## WHAT IS NEEDED:
From the records below, print exactly the lines starting at the one containing "dicampur dengan bit" and ending at the one containing "R[0] = R[0]  K[i]", ends included, and nothing else.

## DATA FOR THE TASK:

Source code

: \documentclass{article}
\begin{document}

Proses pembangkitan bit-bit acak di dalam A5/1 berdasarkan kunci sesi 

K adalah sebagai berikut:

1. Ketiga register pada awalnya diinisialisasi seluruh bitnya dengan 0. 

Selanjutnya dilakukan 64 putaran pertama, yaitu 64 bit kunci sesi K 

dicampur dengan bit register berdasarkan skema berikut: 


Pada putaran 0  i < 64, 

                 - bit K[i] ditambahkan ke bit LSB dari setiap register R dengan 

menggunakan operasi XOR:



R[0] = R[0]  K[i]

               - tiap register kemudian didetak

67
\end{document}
...
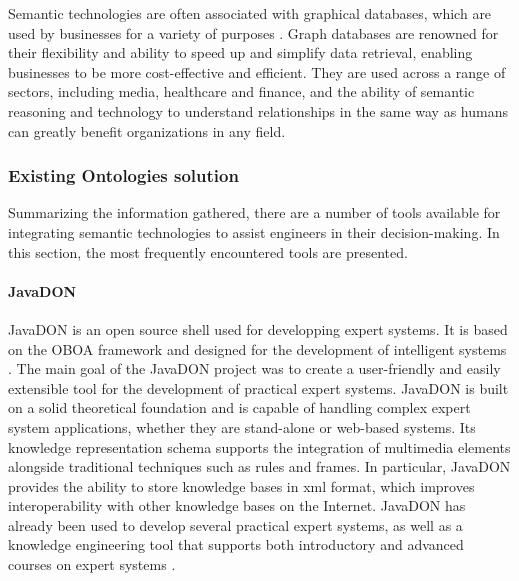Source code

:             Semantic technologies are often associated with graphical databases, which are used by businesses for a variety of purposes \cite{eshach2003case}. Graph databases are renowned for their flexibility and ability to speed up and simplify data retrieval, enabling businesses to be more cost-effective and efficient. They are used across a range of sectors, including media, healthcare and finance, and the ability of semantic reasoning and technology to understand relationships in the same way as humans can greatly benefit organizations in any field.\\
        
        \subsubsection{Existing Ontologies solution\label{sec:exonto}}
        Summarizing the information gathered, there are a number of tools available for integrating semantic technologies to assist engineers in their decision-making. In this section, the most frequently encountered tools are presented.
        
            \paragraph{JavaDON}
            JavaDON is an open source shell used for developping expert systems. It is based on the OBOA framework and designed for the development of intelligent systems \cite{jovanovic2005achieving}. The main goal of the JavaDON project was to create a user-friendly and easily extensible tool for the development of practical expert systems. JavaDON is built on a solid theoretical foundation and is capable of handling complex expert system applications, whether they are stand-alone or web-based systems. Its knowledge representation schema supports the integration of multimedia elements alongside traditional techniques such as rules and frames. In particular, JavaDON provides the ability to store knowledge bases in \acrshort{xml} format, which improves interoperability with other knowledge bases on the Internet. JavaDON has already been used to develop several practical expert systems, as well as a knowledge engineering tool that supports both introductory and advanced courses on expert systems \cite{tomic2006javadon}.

## YOUR RESPONSE:
dicampur dengan bit register berdasarkan skema berikut: 


Pada putaran 0  i < 64, 

                 - bit K[i] ditambahkan ke bit LSB dari setiap register R dengan 

menggunakan operasi XOR:



R[0] = R[0]  K[i]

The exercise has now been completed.